Sergio Maiga

“Se le risposte che riceveremo saranno negative, trarrò le mie conclusioni”. Sergio Maiga, presidente dell'Automobile Club Sanremo, non dice apertamente che se non troverà il budget necessario a riportare il Rallye Sanremo nel Campionato d'Europa, quello appena scritto passerà alla storia come il capitolo conclusivo del lungo romanzo d'amore fra la Città dei Fiori e le corse su strada. Ma lo lascia intendere. Dopo aver ribadito di essere convinto che la sola validità tricolore sia insufficiente a garantire un futuro all'appuntamento nel ponente ligure.
- Un ritorno in tempi brevi del Sanremo nella massima serie continentale è oggettivamente possibile?

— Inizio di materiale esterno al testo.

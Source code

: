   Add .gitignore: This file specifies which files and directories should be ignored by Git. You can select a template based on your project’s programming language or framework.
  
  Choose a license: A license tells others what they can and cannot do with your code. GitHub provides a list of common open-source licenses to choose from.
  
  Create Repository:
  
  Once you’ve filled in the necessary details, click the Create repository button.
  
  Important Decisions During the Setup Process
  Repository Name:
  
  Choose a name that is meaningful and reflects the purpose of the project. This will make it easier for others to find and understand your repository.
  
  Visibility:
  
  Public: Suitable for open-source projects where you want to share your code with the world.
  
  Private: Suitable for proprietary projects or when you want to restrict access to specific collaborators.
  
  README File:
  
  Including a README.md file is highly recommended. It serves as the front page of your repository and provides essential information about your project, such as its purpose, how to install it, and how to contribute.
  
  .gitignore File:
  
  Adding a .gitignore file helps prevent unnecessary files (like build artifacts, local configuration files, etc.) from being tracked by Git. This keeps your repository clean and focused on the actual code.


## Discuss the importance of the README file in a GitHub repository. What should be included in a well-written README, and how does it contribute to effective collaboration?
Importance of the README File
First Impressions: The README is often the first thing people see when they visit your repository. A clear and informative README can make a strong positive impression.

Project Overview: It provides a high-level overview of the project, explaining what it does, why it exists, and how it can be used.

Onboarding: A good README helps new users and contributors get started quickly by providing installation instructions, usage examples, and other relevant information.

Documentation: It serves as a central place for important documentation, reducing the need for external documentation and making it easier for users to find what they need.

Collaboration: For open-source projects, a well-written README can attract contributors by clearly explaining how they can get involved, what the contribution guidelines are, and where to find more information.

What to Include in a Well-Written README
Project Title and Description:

“Siamo sempre rimasti in contatto con il promoter del campionato europeo dal quale, ancora nei giorni scorsi, abbiamo ricevuto ampie garanzie che un posto per la nostra gara c'è. A condizione che si riesca a trovare i fondi necessari a far fronte gli impegni che la cosa comporta. Insomma: è solo una questione di soldi, quelli che l'anno scorso ci sono mancati per conservare quella validità che avevamo faticosamente appena recuperato”.
- Quante probabilità di reperirli ritiene di avere?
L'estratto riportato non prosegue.